## EXERCISE
From the data below, report how many lines contain the word "Introduction", giving the number and nothing else.

::: MATERIAL FOR THIS EXERCISE :::

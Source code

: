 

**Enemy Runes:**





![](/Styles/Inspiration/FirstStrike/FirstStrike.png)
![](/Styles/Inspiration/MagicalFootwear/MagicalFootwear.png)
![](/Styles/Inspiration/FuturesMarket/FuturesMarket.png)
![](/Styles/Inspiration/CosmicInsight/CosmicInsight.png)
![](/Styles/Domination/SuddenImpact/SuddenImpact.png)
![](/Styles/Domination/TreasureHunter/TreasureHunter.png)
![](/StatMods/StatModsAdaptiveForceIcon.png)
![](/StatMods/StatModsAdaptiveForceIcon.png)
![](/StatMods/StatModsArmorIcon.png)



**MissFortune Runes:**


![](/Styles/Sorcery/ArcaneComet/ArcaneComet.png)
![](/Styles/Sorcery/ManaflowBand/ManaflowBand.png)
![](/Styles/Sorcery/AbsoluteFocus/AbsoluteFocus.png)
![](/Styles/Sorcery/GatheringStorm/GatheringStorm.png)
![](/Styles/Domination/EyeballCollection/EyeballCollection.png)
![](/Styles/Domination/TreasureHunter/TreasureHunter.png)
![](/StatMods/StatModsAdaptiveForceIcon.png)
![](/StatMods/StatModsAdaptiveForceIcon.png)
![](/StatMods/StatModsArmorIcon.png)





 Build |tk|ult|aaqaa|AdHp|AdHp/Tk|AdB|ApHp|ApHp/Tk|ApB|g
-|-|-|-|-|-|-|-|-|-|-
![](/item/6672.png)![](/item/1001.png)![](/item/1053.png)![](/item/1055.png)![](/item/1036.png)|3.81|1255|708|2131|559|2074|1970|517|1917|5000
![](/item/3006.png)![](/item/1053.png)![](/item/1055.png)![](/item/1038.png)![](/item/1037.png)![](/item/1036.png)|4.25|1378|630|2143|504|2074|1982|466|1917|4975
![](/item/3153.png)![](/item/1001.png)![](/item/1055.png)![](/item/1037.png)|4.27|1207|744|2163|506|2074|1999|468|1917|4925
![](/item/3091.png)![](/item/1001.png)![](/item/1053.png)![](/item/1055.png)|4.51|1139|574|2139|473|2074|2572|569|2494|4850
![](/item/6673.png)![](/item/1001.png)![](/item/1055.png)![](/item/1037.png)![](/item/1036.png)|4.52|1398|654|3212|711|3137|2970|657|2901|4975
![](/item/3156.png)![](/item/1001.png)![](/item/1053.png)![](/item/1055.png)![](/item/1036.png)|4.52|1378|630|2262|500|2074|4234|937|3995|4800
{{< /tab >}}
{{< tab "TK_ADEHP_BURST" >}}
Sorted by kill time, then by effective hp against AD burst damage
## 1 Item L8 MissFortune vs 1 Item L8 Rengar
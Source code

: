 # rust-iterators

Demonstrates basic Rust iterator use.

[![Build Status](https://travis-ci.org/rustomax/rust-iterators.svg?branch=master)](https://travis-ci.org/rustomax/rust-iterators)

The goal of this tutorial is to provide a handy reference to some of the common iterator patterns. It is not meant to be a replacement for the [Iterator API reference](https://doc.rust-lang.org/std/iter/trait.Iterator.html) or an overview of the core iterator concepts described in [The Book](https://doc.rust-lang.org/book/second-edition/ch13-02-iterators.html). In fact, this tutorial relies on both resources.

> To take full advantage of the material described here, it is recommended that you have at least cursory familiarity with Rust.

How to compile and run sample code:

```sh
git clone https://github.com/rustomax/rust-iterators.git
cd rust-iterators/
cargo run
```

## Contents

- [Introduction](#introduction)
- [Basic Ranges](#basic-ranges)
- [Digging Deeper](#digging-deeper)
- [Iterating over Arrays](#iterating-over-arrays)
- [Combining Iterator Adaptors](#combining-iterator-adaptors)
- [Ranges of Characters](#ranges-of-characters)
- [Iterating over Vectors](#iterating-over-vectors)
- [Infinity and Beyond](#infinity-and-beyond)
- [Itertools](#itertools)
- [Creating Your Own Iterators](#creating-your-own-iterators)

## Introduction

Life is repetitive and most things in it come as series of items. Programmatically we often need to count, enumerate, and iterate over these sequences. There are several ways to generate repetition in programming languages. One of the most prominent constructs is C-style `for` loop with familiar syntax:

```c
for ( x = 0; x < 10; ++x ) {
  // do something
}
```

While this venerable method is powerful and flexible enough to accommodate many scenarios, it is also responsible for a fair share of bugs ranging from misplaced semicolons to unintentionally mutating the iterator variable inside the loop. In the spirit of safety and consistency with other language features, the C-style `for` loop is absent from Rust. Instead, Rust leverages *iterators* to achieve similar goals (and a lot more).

:::

## SOLUTION FOR THIS PROBLEM
2